Binary Search Tree

Lesson goals

By the end of this lesson, you will:

  • Understand the general concept of a binary search tree
  • Be familiar with why binary search trees are used and what purpose they serve
  • Know how to interact with a tree the following ways:
    • Inserting Values
    • Finding A Value

Vocab

  • Data Structure A way of structuring data, usually so that it can be used by an algorithm
  • Algorithm A set of rules and processes for solving a problem

Warm up

  • Imagine that your friend is playing your old Number Guesser from Mod 1 and that the range is currently set from 1 - 30. The program generates a random number within that range and gives feedback on whether the guess is too low or too high. If you wanted to help your friend, what’s an efficient algorithm he/she could use to get to the answer? What is the max number of guesses that are needed?

Data Structures

A common theme in computer programming is deciding how to store and organize data within an application. The particular approach used to organize the data is called a “data structure”. These can come in many shapes and sizes - think an array, or an object. They can also come in more complex forms like a stack, linked list, or in today’s case, a binary search tree.

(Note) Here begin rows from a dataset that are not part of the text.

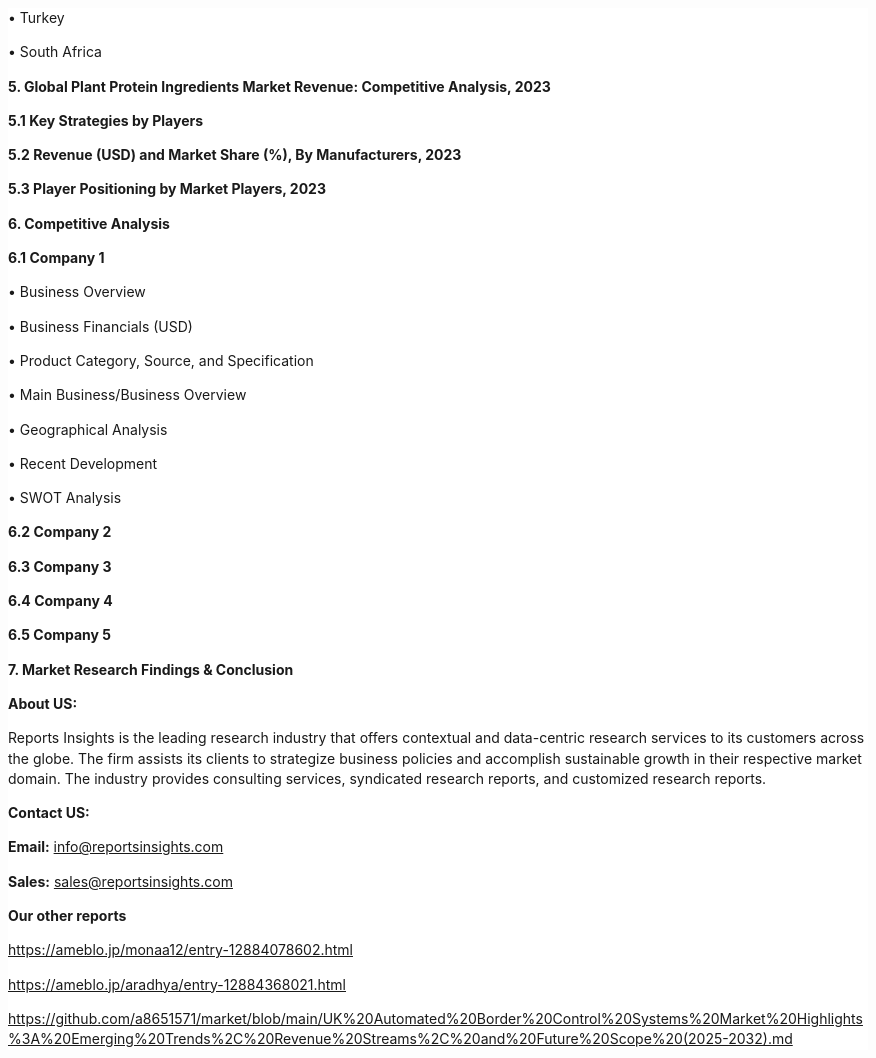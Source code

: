 • Turkey

• South Africa

<strong>5. Global Plant Protein Ingredients Market Revenue: Competitive Analysis, 2023</strong>

<strong>5.1 Key Strategies by Players</strong>

<strong>5.2 Revenue (USD) and Market Share (%), By Manufacturers, 2023</strong>

<strong>5.3 Player Positioning by Market Players, 2023</strong>

<strong>6. Competitive Analysis</strong>

<strong>6.1 Company 1</strong>

• Business Overview

• Business Financials (USD)

• Product Category, Source, and Specification

• Main Business/Business Overview

• Geographical Analysis

• Recent Development

• SWOT Analysis

<strong>6.2 Company 2</strong>

<strong>6.3 Company 3</strong>

<strong>6.4 Company 4</strong>

<strong>6.5 Company 5</strong>

<strong>7. Market Research Findings &amp; Conclusion</strong>

<strong>About US:</strong>

Reports Insights is the leading research industry that offers contextual and data-centric research services to its customers across the globe. The firm assists its clients to strategize business policies and accomplish sustainable growth in their respective market domain. The industry provides consulting services, syndicated research reports, and customized research reports.

<strong>Contact US:</strong>

<p class=""""><b>Email:</b> <a href=mailto:info@reportsinsights.com>info@reportsinsights.com</a></p>
<p class=""""><b>Sales:</b> <a href=mailto:sales@reportsinsights.com>sales@reportsinsights.com</a></p>

<strong>Our other reports</strong>

<a href=https://ameblo.jp/monaa12/entry-12884078602.html>https://ameblo.jp/monaa12/entry-12884078602.html</a>

<a href=https://ameblo.jp/aradhya/entry-12884368021.html>https://ameblo.jp/aradhya/entry-12884368021.html</a>

<a href=https://github.com/a8651571/market/blob/main/UK%20Automated%20Border%20Control%20Systems%20Market%20Highlights%3A%20Emerging%20Trends%2C%20Revenue%20Streams%2C%20and%20Future%20Scope%20(2025-2032).md>https://github.com/a8651571/market/blob/main/UK%20Automated%20Border%20Control%20Systems%20Market%20Highlights%3A%20Emerging%20Trends%2C%20Revenue%20Streams%2C%20and%20Future%20Scope%20(2025-2032).md</a>
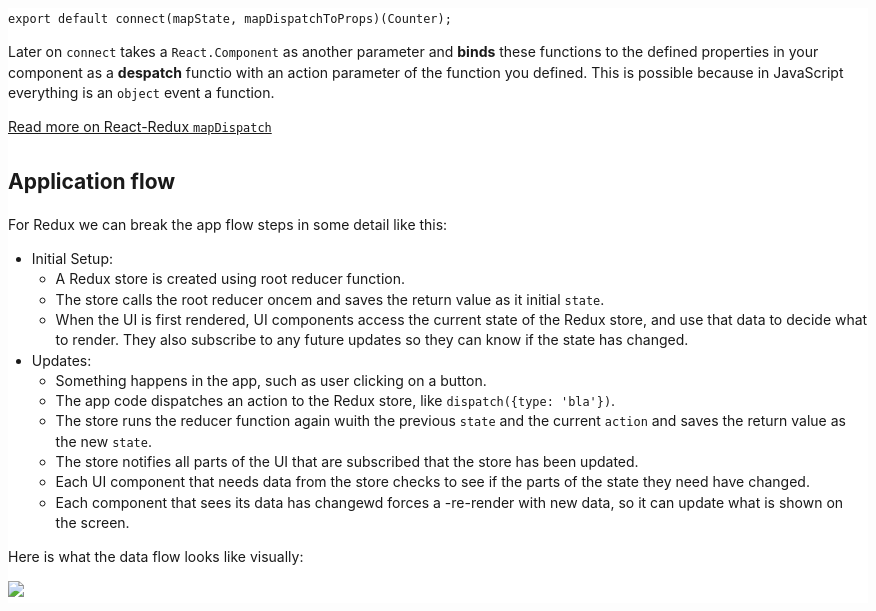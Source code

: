    export default connect(mapState, mapDispatchToProps)(Counter);
    
Later on `connect` takes a `React.Component` as another parameter and **binds** these functions to the defined properties in your component as a **despatch** functio with an action parameter of the function you defined. This is possible because in JavaScript everything is an `object` event a function.

[Read more on React-Redux `mapDispatch`](https://react-redux.js.org/using-react-redux/connect-mapdispatch)

## Application flow

For Redux we can break the app flow steps in some detail like this:

- Initial Setup:
    - A Redux store is created using root reducer function.
    - The store calls the root reducer oncem and saves the return value as it initial `state`.
    - When the UI is first rendered, UI components access the current state of the Redux store, and use that data to decide what to render. They also subscribe to any future updates so they can know if the state has changed.
- Updates:
    - Something happens in the app, such as user clicking on a button.
    - The app code dispatches an action to the Redux store, like `dispatch({type: 'bla'})`.
    - The store runs the reducer function again wuith the previous `state` and the current `action` and saves the return value as the new `state`.
    - The store notifies all parts of the UI that are subscribed that the store has been updated.
    - Each UI component that needs data from the store checks to see if the parts of the state they need have changed.
    - Each component that sees its data has changewd forces a -re-render with new data, so it can update what is shown on the screen.
    
Here is what the data flow looks like visually:

![](https://redux.js.org/assets/images/ReduxDataFlowDiagram-49fa8c3968371d9ef6f2a1486bd40a26.gif)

Definition: What Is a Binary Search Tree

A Binary Search Tree (BST from here on out) is a method of organizing data in a series of connected, sorted nodes. This type of structure is particularly good at inserting, finding, and moving around data in an efficient, cheap way.

Let’s take a look at what a small BST might look like:

        10
      /    \
    5        12
  /   \         \
3       7         19
       /
    6

Turn and Talk

  • What patterns, if any, do you see with how the numbers are arranged?

Dig Deeper: Why Use A BST?

Before we continue to look at this structure, let’s talk about what we mean by “cheap”. Think about what an array looks like:

let x = [2, 4, 6, 7];

This data structure works really well if you need to set aside space for memory once, and then access it many times. But what if you need to modify this array, for example by adding the number 3 in the correct spot?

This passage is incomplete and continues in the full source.